◆ TASK INPUT
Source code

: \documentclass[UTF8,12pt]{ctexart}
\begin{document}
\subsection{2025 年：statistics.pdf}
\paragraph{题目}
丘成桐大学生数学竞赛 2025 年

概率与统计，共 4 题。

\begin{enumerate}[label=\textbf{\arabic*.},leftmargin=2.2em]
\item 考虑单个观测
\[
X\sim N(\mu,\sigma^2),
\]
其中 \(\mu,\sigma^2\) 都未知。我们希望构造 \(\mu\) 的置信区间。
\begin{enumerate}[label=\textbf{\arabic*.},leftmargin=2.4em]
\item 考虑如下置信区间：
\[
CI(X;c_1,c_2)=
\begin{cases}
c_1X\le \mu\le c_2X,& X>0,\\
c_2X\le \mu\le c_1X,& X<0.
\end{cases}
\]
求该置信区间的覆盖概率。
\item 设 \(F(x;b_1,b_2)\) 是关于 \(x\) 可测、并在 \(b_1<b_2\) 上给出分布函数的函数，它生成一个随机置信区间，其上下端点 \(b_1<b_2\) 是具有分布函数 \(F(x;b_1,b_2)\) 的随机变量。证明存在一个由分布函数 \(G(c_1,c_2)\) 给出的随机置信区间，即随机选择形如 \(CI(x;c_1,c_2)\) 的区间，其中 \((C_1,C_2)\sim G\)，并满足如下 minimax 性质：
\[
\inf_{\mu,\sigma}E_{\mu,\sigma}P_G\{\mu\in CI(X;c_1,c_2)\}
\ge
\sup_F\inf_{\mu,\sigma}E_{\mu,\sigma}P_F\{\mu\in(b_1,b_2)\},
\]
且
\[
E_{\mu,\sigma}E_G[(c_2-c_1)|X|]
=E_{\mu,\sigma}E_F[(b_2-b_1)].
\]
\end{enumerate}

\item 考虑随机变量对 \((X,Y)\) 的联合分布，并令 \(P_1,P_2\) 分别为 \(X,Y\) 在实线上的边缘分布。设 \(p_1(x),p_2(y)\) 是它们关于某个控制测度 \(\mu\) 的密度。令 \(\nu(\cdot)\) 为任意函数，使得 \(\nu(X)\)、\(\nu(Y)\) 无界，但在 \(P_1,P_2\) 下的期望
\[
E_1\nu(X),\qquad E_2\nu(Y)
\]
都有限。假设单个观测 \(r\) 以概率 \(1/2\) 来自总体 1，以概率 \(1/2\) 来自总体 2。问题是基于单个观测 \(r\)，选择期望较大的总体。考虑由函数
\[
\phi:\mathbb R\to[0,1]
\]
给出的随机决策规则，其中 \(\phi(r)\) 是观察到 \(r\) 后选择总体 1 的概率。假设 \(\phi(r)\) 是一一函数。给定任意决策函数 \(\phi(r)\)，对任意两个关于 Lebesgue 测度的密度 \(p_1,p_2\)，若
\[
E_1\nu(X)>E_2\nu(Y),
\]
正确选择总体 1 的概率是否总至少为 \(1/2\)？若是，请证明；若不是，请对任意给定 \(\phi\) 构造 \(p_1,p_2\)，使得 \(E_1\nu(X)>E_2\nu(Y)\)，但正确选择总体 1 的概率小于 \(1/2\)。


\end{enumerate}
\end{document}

--

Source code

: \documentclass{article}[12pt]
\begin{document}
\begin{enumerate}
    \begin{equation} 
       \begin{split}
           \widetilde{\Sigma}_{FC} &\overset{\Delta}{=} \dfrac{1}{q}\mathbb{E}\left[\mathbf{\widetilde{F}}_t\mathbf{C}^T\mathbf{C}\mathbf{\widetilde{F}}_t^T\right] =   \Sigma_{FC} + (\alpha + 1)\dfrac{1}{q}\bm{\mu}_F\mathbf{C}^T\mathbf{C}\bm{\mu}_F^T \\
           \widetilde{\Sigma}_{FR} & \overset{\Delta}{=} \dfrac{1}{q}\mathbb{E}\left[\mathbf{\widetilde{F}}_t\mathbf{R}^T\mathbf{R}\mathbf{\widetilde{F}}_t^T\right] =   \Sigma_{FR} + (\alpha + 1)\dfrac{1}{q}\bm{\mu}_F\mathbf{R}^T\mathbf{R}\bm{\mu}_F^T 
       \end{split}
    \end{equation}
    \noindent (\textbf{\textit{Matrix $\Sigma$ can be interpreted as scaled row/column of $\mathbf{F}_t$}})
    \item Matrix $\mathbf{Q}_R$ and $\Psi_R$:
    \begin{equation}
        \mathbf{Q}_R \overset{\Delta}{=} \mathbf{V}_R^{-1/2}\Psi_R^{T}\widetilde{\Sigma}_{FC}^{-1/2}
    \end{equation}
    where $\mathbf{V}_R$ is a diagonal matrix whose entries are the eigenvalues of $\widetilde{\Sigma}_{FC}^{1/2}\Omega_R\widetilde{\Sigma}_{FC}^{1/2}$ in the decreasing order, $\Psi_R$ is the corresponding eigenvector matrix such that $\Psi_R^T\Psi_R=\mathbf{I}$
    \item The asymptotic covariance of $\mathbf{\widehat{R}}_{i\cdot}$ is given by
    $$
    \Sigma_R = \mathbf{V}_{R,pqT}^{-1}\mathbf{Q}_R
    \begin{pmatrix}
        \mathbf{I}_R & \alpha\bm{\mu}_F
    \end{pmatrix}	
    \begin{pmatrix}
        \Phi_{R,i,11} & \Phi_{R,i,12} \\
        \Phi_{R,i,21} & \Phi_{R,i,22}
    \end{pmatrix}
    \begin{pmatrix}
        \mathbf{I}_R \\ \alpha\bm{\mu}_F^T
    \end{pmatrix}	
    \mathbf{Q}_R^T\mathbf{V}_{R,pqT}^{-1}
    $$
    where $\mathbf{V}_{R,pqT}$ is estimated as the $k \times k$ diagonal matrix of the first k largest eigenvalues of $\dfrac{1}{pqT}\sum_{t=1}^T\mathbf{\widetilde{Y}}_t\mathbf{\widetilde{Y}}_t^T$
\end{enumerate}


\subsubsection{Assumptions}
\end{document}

...

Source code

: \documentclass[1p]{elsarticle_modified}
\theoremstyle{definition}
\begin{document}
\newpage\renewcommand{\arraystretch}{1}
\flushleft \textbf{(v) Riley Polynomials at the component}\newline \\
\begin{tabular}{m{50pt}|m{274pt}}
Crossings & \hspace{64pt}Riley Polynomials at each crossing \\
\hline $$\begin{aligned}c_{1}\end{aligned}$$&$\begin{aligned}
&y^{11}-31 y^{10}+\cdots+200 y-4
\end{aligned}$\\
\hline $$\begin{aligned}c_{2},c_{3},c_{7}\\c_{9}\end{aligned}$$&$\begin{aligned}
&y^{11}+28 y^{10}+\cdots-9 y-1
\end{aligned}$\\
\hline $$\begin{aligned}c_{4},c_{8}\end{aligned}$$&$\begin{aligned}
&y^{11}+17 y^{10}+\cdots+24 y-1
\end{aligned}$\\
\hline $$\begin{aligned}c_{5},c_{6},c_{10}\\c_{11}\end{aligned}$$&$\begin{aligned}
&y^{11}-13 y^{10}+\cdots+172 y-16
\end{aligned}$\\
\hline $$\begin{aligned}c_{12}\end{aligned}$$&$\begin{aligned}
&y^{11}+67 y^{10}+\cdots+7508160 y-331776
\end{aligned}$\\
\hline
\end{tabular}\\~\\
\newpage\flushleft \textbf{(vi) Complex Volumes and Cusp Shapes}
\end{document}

◆ WORK REQUEST
Count up every line above that has the word "textbf" in it; answer with the number alone.

◆ SOLUTION TO THIS TASK
5